#### SUPPLIED DATA

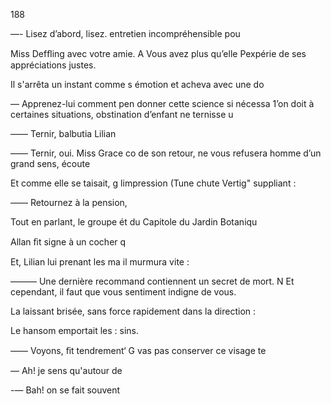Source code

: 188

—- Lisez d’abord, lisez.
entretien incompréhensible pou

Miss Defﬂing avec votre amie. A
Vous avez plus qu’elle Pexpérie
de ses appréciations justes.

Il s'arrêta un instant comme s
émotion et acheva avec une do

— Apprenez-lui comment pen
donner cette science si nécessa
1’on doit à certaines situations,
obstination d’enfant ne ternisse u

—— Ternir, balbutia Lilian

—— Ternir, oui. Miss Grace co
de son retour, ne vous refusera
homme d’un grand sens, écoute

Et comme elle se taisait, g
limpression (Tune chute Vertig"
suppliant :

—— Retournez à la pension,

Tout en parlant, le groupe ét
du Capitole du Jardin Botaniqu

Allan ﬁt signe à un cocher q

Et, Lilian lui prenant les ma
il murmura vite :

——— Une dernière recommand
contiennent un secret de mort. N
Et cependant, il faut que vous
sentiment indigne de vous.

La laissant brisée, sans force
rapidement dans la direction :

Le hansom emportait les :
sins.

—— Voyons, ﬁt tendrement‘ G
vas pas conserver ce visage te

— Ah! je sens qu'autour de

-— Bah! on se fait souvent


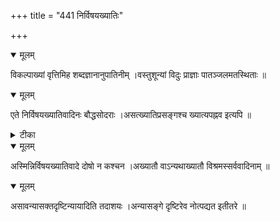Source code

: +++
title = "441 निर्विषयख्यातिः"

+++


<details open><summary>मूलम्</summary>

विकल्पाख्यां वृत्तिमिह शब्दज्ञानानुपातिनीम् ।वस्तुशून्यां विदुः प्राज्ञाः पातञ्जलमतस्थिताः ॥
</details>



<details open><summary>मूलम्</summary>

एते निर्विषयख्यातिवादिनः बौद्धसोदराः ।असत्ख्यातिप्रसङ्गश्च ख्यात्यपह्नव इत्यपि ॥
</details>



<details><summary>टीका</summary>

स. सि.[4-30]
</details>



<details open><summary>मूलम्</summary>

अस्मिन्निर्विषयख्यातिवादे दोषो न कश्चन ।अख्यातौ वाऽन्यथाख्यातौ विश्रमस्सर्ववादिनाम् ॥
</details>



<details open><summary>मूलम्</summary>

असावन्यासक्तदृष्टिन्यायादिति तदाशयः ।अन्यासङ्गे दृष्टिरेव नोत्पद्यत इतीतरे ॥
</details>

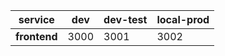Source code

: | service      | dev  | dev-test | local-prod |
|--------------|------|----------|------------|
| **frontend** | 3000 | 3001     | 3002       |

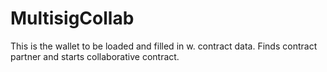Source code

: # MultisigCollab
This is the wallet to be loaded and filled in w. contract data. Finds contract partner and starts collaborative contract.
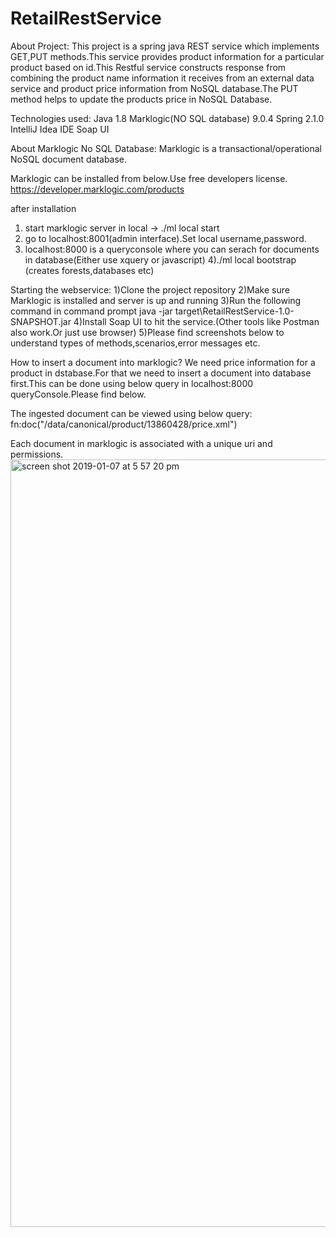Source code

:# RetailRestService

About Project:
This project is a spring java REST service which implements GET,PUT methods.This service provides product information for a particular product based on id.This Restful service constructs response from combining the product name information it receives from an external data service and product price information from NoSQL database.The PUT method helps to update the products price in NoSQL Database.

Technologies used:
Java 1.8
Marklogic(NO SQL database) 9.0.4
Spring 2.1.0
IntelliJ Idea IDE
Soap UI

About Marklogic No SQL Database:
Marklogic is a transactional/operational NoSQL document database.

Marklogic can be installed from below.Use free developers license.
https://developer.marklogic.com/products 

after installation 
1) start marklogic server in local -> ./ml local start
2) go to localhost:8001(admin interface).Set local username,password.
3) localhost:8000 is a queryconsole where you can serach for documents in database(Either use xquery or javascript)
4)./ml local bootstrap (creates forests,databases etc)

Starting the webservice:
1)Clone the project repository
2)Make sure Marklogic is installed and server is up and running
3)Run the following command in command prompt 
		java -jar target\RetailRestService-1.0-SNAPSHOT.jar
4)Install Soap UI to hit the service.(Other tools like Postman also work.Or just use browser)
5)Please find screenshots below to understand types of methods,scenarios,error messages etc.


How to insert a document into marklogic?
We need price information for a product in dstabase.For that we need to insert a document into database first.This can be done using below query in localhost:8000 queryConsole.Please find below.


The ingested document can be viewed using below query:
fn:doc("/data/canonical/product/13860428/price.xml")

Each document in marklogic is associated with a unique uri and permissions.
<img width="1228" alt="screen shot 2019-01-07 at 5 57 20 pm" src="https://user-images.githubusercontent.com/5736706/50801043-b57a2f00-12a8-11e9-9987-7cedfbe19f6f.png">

########

▶ WORK TO COMPLETE: Please repeat all of the data exactly, excluding images.

▶ COMPLETED EXERCISE:
Source code

: 188

—- Lisez d’abord, lisez.
entretien incompréhensible pou

Miss Defﬂing avec votre amie. A
Vous avez plus qu’elle Pexpérie
de ses appréciations justes.

Il s'arrêta un instant comme s
émotion et acheva avec une do

— Apprenez-lui comment pen
donner cette science si nécessa
1’on doit à certaines situations,
obstination d’enfant ne ternisse u

—— Ternir, balbutia Lilian

—— Ternir, oui. Miss Grace co
de son retour, ne vous refusera
homme d’un grand sens, écoute

Et comme elle se taisait, g
limpression (Tune chute Vertig"
suppliant :

—— Retournez à la pension,

Tout en parlant, le groupe ét
du Capitole du Jardin Botaniqu

Allan ﬁt signe à un cocher q

Et, Lilian lui prenant les ma
il murmura vite :

——— Une dernière recommand
contiennent un secret de mort. N
Et cependant, il faut que vous
sentiment indigne de vous.

La laissant brisée, sans force
rapidement dans la direction :

Le hansom emportait les :
sins.

—— Voyons, ﬁt tendrement‘ G
vas pas conserver ce visage te

— Ah! je sens qu'autour de

-— Bah! on se fait souvent


Source code

: +++
title = "441 निर्विषयख्यातिः"

+++


<details open><summary>मूलम्</summary>

विकल्पाख्यां वृत्तिमिह शब्दज्ञानानुपातिनीम् ।वस्तुशून्यां विदुः प्राज्ञाः पातञ्जलमतस्थिताः ॥
</details>



<details open><summary>मूलम्</summary>

एते निर्विषयख्यातिवादिनः बौद्धसोदराः ।असत्ख्यातिप्रसङ्गश्च ख्यात्यपह्नव इत्यपि ॥
</details>



<details><summary>टीका</summary>

स. सि.[4-30]
</details>



<details open><summary>मूलम्</summary>

अस्मिन्निर्विषयख्यातिवादे दोषो न कश्चन ।अख्यातौ वाऽन्यथाख्यातौ विश्रमस्सर्ववादिनाम् ॥
</details>



<details open><summary>मूलम्</summary>

असावन्यासक्तदृष्टिन्यायादिति तदाशयः ।अन्यासङ्गे दृष्टिरेव नोत्पद्यत इतीतरे ॥
</details>

Source code

: | service      | dev  | dev-test | local-prod |
|--------------|------|----------|------------|
| **frontend** | 3000 | 3001     | 3002       |

Source code

: # MultisigCollab
This is the wallet to be loaded and filled in w. contract data. Finds contract partner and starts collaborative contract.
Source code

:# RetailRestService

About Project:
This project is a spring java REST service which implements GET,PUT methods.This service provides product information for a particular product based on id.This Restful service constructs response from combining the product name information it receives from an external data service and product price information from NoSQL database.The PUT method helps to update the products price in NoSQL Database.

Technologies used:
Java 1.8
Marklogic(NO SQL database) 9.0.4
Spring 2.1.0
IntelliJ Idea IDE
Soap UI

About Marklogic No SQL Database:
Marklogic is a transactional/operational NoSQL document database.

Marklogic can be installed from below.Use free developers license.
https://developer.marklogic.com/products 

after installation 
1) start marklogic server in local -> ./ml local start
2) go to localhost:8001(admin interface).Set local username,password.
3) localhost:8000 is a queryconsole where you can serach for documents in database(Either use xquery or javascript)
4)./ml local bootstrap (creates forests,databases etc)

Starting the webservice:
1)Clone the project repository
2)Make sure Marklogic is installed and server is up and running
3)Run the following command in command prompt 
		java -jar target\RetailRestService-1.0-SNAPSHOT.jar
4)Install Soap UI to hit the service.(Other tools like Postman also work.Or just use browser)
5)Please find screenshots below to understand types of methods,scenarios,error messages etc.


How to insert a document into marklogic?
We need price information for a product in dstabase.For that we need to insert a document into database first.This can be done using below query in localhost:8000 queryConsole.Please find below.


The ingested document can be viewed using below query:
fn:doc("/data/canonical/product/13860428/price.xml")

Each document in marklogic is associated with a unique uri and permissions.
<img width="1228" alt="screen shot 2019-01-07 at 5 57 20 pm" src="https://user-images.githubusercontent.com/5736706/50801043-b57a2f00-12a8-11e9-9987-7cedfbe19f6f.png">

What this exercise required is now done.